最低限「アップデートし続けること」「自分の進む方向を絶えずチェックし続けること」さえ続ければ、置いて行かれることはないだろう。「セカンドキャリア形成」「社会に通用する人間の育成」という観点から見ても、選手が自分でできる範囲のことは、自分で最新情報をチェックしつつできるだけのことをやってしまうのが良いと思う。

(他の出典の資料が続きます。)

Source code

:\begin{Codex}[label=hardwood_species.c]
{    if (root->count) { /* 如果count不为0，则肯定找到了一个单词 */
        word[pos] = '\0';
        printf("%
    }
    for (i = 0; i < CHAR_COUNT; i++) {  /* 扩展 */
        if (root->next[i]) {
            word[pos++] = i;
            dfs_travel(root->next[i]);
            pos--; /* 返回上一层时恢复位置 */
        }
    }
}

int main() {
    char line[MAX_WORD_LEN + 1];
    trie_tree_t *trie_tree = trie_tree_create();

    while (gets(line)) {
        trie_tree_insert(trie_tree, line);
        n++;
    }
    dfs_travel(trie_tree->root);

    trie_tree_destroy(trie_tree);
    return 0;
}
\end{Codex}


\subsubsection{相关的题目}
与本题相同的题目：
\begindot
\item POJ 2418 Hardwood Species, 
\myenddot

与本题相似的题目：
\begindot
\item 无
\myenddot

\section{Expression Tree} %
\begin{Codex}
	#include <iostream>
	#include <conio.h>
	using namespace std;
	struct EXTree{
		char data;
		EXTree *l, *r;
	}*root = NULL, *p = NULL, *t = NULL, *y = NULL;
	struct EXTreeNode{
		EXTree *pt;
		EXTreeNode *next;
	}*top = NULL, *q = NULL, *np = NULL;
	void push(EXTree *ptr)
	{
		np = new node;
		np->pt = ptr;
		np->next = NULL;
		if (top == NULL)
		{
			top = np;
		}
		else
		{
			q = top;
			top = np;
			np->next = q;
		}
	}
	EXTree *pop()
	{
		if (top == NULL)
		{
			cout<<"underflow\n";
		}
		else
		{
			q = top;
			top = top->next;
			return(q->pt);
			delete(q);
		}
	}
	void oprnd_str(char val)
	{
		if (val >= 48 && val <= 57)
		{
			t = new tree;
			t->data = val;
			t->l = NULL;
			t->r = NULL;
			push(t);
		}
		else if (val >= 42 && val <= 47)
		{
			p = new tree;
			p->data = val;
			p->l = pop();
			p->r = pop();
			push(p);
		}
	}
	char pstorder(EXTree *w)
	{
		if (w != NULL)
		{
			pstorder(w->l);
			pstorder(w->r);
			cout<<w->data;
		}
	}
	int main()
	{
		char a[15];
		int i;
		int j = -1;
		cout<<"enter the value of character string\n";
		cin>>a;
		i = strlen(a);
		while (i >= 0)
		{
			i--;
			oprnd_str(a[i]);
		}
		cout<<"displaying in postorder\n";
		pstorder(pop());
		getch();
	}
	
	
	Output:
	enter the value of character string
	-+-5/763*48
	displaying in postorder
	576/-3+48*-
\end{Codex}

どうしても手が回らないところや、クオリティの高いものが欲しい場合だけは、外注=自分以外の人にやってもらえばよい。現に大谷翔平選手やダルビッシュ選手などはそうしている。

 

とにかく、常に自分でもフィジカル強化について勉強・研究し続けること。

「置いて行かれる」ということは非常に痛い。

逆に、「他の人を置いて行く」は非常に強い。

 

みんなが旧態依然とした方法をやっているところに、三十年くらい先の方法論でやっていれば、圧倒的な差を付けることができる。それができる資格があるのは、勉強し続けた人だけである。

 

おわりに

フィジカル強化の10本の柱

1:「ゴール設定・コンフォートゾーン描写・アファメーション継続」

2:「筋肉量と最大筋力の獲得」

3「スプリント・パワー養成・プライオメトリクス・RFD・SAQ」

4:「身体重心感知能力と身体操作能力」

5:「可動域と柔軟性の最適化」

6:「食事・サプリメンテーション・コンディショニング」

7:「基本動作習得とキャリーオーバー」

8:「休養・ピリオダイゼーション・テーパリング・トレーニングのプログラミング」

9:「ケガリスクの軽減とウォーミングアップ」

10:「情報のアップデートと方向修正」

 

この10本の柱を軸にして日々のフィジカル強化に勤しんでもらえれば、相当なアドバンテージを得ることができると思う。

なぜなら、たいていの選手にとってフィジカル強化とはせいぜい「ベンチプレス1RMで何kg上がるか」「体重が何kg増えたか」といった程度のことでしかないからである。そういった、「頭を使わない選手」というのはいずれ淘汰されていくだろう。

 

これまではたいていの選手が頭を使っていなかったので、「素質の良さ」で差が付いていた。

しかし、近年はフィジカル強化や動作改善などの良質な情報が世にあふれるようになったので、これからは頭を使う選手ほど成功できるようになっていくだろう。どんどん「素質が良い」だけでは通用しなくなっていくはずである。現にMLBはそうなりつつある。日本も遅かれ早かれそうなるだろうと思う。

 

淘汰圧がどんどん高くなれば、「野球部=体育会系、バカ」というあまり嬉しくない図式は滅び去るはずである。むしろ野球界こそが世界一優れた人材の輩出拠点になってほしいと思っている。

 

 

では、また明日お会いしましょう。